Friday 11 April ~

Though the Champions League semi-final first leg between Barcelona and Manchester United is still well over a week away the build-up has begun in earnest. Much of the focus so far is on disarray at the Nou Camp. Thierry Henry has said Barcelona “must improve'” to have any chance of victory, citing Middlesbrough of an example as to how to play United. Meanwhile, coach Frank Rijkaard is under pressure to resign and a Barcelona director recently claimed that some players on the club's injury list are not there for physical reasons but because of “lifestyle issues”. One such “injured” high profile player, widely expected to be in his final season at the Nou Camp, is Ronaldinho. In an unlikely early twist to this tale, he has also been linked with a transfer to Manchester City.

Ronaldinho's agent and brother, Roberto de Assis Moreira, was lavishly entertained at Eastlands last Saturday, meeting the infamous super-agent Pini Zahavi and representatives of Thaksin Shinawatra (the man himself is still preparing to fight corruption charges in Thailand). While critics noted the close proximity of this story to the season ticket renewal deadline, Shinawatra clearly believed Ronaldinho could be tempted to City while Sven-Göran Eriksson struck a note of caution: "I would not protest against it. But I don't know if Ronaldinho wants to play in the Intertoto Cup next season."

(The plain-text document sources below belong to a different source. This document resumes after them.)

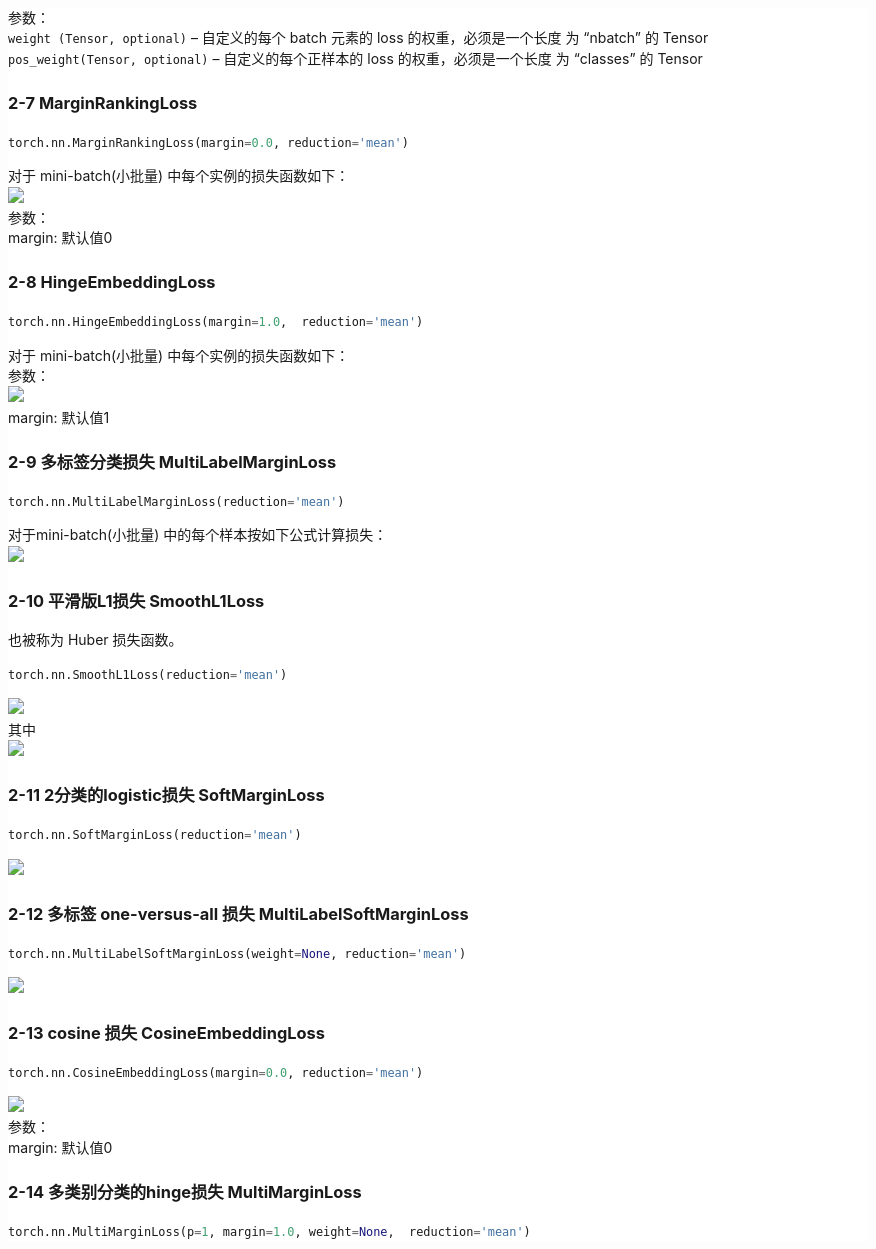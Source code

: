 参数：<br />`weight (Tensor, optional)` – 自定义的每个 batch 元素的 loss 的权重，必须是一个长度 为 “nbatch” 的 Tensor<br />`pos_weight(Tensor, optional)` – 自定义的每个正样本的 loss 的权重，必须是一个长度 为 “classes” 的 Tensor
<a name="yvb0u"></a>
### 2-7 MarginRankingLoss
```python
torch.nn.MarginRankingLoss(margin=0.0, reduction='mean')
```
对于 mini-batch(小批量) 中每个实例的损失函数如下：<br />![](https://cdn.nlark.com/yuque/0/2022/png/396745/1656772438996-9829c83e-b25a-483f-b08f-d36197fe6366.png#clientId=ua0783c72-665b-4&from=paste&id=uc4f0a089&originHeight=38&originWidth=398&originalType=url&ratio=1&rotation=0&showTitle=false&status=done&style=shadow&taskId=u29ae6fed-e8bc-418c-98b0-cea0ce3ad73&title=)<br />参数：<br />margin: 默认值0
<a name="YOSp2"></a>
### 2-8 HingeEmbeddingLoss
```python
torch.nn.HingeEmbeddingLoss(margin=1.0,  reduction='mean')
```
对于 mini-batch(小批量) 中每个实例的损失函数如下：<br />参数：<br />![](https://cdn.nlark.com/yuque/0/2022/png/396745/1656772439000-b23c414c-c4b3-4f17-a982-91161adc9447.png#clientId=ua0783c72-665b-4&from=paste&id=u4486d941&originHeight=73&originWidth=321&originalType=url&ratio=1&rotation=0&showTitle=false&status=done&style=shadow&taskId=ued859d62-7d69-4b5c-aab1-e5f9d6a827c&title=)<br />margin: 默认值1
<a name="ShOch"></a>
### 2-9 多标签分类损失 MultiLabelMarginLoss
```python
torch.nn.MultiLabelMarginLoss(reduction='mean')
```
对于mini-batch(小批量) 中的每个样本按如下公式计算损失：<br />![](https://cdn.nlark.com/yuque/0/2022/png/396745/1656772438933-acb2a00a-689c-4c7b-8ed8-5b5ee8952f89.png#clientId=ua0783c72-665b-4&from=paste&id=uc396bb04&originHeight=67&originWidth=371&originalType=url&ratio=1&rotation=0&showTitle=false&status=done&style=shadow&taskId=u2479c3e2-b73e-4e84-bc19-6bb9a4eb2f4&title=)
<a name="opkIe"></a>
### 2-10 平滑版L1损失 SmoothL1Loss
也被称为 Huber 损失函数。
```python
torch.nn.SmoothL1Loss(reduction='mean')
```
![](https://cdn.nlark.com/yuque/0/2022/png/396745/1656772438990-d65f33be-e934-495d-9e3b-773596d96dae.png#clientId=ua0783c72-665b-4&from=paste&id=u80ec4e60&originHeight=64&originWidth=216&originalType=url&ratio=1&rotation=0&showTitle=false&status=done&style=shadow&taskId=u5c087324-f803-4de2-8fb8-cd105807e79&title=)<br />其中<br />![](https://cdn.nlark.com/yuque/0/2022/png/396745/1656772439195-3313cb88-348e-4522-812e-265f45a75779.png#clientId=ua0783c72-665b-4&from=paste&id=uf303a03e&originHeight=65&originWidth=344&originalType=url&ratio=1&rotation=0&showTitle=false&status=done&style=shadow&taskId=u9b9898bf-b460-4603-b644-e3f8506c9b0&title=)
<a name="sBvns"></a>
### 2-11 2分类的logistic损失 SoftMarginLoss
```python
torch.nn.SoftMarginLoss(reduction='mean')
```
![](https://cdn.nlark.com/yuque/0/2022/png/396745/1656772439252-5c78e14f-e9f6-4742-8ae0-f806eac90ad6.png#clientId=ua0783c72-665b-4&from=paste&id=u1a1ea373&originHeight=70&originWidth=372&originalType=url&ratio=1&rotation=0&showTitle=false&status=done&style=shadow&taskId=u9d5829d9-ac6c-4d37-8603-20a0461461c&title=)
<a name="MrmaD"></a>
### 2-12 多标签 one-versus-all 损失 MultiLabelSoftMarginLoss
```python
torch.nn.MultiLabelSoftMarginLoss(weight=None, reduction='mean')
```
![](https://cdn.nlark.com/yuque/0/2022/png/396745/1656772439476-0a7b7095-4969-4742-9ad7-c66e088ab773.png#clientId=ua0783c72-665b-4&from=paste&id=u1b7220ed&originHeight=77&originWidth=751&originalType=url&ratio=1&rotation=0&showTitle=false&status=done&style=shadow&taskId=u4efcd4bf-6974-4e89-b01a-ff99caee129&title=)
<a name="dyTKQ"></a>
### 2-13 cosine 损失 CosineEmbeddingLoss
```python
torch.nn.CosineEmbeddingLoss(margin=0.0, reduction='mean')
```
![](https://cdn.nlark.com/yuque/0/2022/png/396745/1656772439301-29aa66bf-c737-42a3-b0cc-8f8013a48129.png#clientId=ua0783c72-665b-4&from=paste&id=u2187d8f4&originHeight=69&originWidth=496&originalType=url&ratio=1&rotation=0&showTitle=false&status=done&style=shadow&taskId=u55f7ca24-b6a2-4c00-b64c-b2d9a09d600&title=)<br />参数：<br />margin:  默认值0
<a name="ZYrLQ"></a>
### 2-14 多类别分类的hinge损失 MultiMarginLoss
```python
torch.nn.MultiMarginLoss(p=1, margin=1.0, weight=None,  reduction='mean')
```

Predictably the link is now cooling. Whether City are trying a ploy to fill up their stadium or have been manipulated by agents seeking to drum up interest in Ronaldinho in Italy it seems the only person to have taken it seriously is Shinawatra, who is not at all naive in most respects but may be a little guileless when it comes to football. But the fact that Ronaldinho's agent even deigned to drop by at Eastlands shows the perilous position of both club and player. Ronaldinho was at the peak of his powers only a couple of years ago but at only 28 is now widely believed to be on a downward spiral. Man City may have hopes of becoming serious competitors for a European place, if not the top four, but employing a declining superstar with “lifestyle issues” is not the way to go about it.

Eriksson has at least taken a realistic and humorous approach to the story. But at a certain other club, where the manager is as deluded as the owner, there is talk of signing another Barcelona player – Thierry Henry. If none of the major TV networks have yet commissioned a documentary series about Newcastle for next season, they need to get on to it right now.